Rwandan students to use phones for learning in schools

Saturday September 10 2016

Rwandan children learning using laptops. Now smartphones will be allowed in class. PHOTO | FILE

Rwandan children learning using laptops. Now smartphones will be allowed in class. PHOTO | FILE 


Students in primary and secondary level will access phones at school as tools of research to help them in their academic success.

The new three-year capacity development programme supported by the South Korean government is set to break barriers standing in Rwanda’s steady advancement in technological reforms.

The students will be allowed to carry electronic devices to the classrooms, such as laptops and smartphones, as long as they have installed a new technology – “Open Sources.”

Dr Celestin Ntivuguruzwa, the permanent secretary of ministry of education says that allowing phones, with open sources installed, students will be able to explore and extend their education boundaries in a restrictive way.

“The Korean government initiative fits into our government policy of having ICT literate people, phones will be allowed in class as a tool for education not for entertainment,” said Dr Ntivuguruzwa.

Phones have traditionally been taboo in Rwandan schools as it was in Korea, but for education purposes it was decided they be introduced in a restrictive way.

“We are working on this kind of technology, the restriction was put in place because teachers didn’t know how to use these devices and technology,” said Prof Jong-Dae Park of Pai Chai University of South Korea, the expert from Korea International Co-operative Agency.

Within open sources installed in every electronic device in the classroom, teachers will have the ability to monitor them, Prof Park noted.

Currently, in South Korea, students are allowed to carry their phones, with the applications installed to help teachers to lock them down and allow only specific operations like emergency calls or SMS.

Students benefit a lot with the programme like exploring online free tools; Geography students explore the gravitationally bound system of stars, interstellar gas, stellar remnants and dark matter through those open sources, said Prof Park.

“One of the components we have on our curriculum is how to use applications and smartphones in your class, how you design your courses, your contents, how to make it better” he noted.

Although the government has adopted the policy, it is not bound to offer tools to the students, which is going to be an added burden for the poor families.

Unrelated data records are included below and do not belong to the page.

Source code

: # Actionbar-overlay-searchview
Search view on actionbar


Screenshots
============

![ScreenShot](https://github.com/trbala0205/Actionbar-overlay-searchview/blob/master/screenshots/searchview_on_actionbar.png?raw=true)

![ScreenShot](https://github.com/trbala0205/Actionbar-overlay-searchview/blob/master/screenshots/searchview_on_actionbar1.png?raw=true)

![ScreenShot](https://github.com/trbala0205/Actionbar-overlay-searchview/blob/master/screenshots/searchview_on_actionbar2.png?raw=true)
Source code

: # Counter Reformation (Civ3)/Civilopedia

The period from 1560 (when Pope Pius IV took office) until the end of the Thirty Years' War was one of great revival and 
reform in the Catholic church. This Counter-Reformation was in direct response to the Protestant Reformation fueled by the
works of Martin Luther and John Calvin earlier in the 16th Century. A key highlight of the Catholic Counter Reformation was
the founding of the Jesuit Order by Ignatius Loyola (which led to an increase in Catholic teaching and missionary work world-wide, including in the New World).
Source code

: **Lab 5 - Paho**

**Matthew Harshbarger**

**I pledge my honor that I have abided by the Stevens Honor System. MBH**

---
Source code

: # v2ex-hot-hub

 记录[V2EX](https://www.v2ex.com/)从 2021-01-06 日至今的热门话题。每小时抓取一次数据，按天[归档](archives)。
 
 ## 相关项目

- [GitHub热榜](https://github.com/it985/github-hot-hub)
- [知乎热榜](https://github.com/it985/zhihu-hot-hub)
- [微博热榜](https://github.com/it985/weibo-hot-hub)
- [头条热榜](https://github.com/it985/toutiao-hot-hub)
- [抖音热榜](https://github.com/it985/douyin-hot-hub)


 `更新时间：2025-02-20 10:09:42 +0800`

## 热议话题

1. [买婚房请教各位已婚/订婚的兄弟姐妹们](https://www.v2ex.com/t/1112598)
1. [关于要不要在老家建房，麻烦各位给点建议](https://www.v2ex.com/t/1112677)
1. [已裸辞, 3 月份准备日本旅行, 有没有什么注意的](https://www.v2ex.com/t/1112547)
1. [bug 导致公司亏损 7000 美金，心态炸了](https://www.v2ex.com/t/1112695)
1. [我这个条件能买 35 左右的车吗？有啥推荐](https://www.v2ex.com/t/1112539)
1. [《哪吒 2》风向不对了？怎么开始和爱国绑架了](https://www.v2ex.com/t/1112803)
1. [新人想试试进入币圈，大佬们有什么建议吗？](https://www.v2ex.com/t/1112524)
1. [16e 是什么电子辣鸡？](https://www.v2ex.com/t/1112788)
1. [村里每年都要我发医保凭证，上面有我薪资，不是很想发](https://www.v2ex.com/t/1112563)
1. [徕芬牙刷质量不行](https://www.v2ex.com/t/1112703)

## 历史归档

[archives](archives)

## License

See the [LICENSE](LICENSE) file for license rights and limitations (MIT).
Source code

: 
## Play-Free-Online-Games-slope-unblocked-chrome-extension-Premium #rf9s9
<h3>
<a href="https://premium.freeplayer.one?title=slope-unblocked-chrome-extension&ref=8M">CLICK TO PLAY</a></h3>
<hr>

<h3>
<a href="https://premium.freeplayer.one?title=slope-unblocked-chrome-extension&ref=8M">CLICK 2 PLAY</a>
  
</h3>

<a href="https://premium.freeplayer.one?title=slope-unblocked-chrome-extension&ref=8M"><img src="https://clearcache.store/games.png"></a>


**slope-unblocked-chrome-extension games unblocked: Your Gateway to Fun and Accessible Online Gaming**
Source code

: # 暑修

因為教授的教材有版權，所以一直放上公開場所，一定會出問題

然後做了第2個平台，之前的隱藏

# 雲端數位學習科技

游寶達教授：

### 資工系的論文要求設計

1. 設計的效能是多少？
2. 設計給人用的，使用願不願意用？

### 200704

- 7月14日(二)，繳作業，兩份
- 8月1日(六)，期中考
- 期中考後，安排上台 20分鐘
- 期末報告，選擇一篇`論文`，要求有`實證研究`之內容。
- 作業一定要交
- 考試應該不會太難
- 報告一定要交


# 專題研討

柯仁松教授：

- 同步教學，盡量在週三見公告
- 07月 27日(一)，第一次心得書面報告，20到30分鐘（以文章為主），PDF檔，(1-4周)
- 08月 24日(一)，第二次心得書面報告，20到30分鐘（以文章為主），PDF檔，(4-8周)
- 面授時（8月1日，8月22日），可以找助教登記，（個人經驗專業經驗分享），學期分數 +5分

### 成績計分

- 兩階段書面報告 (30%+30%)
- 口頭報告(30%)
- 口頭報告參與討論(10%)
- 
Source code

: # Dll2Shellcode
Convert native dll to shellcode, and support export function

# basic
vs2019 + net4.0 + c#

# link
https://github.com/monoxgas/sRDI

Government has put in place cheaper ways for accessing the tools within Positivo BGH and One-laptop per child initiatives, said Dr Ntivuguruzwa.

“This programme backs the education policy that was adopted during the Cabinet meeting of April 27 and we want to have ICT literate people. This is a supportive programme,” Dr Ntivuguruzwa added.

Our education policy urges us to have digital class and teaching by means of digital content and we crave to have no shelves in classrooms by 2020, noted Dr Ntivuguruzwa.

National statistics indicate that 40 students share one computer in public schools, 16 per cent of primary schools are covered by the one-laptop-per-child programme, while only 6 per cent of primary and 18 per cent of secondary schools are connected to Internet.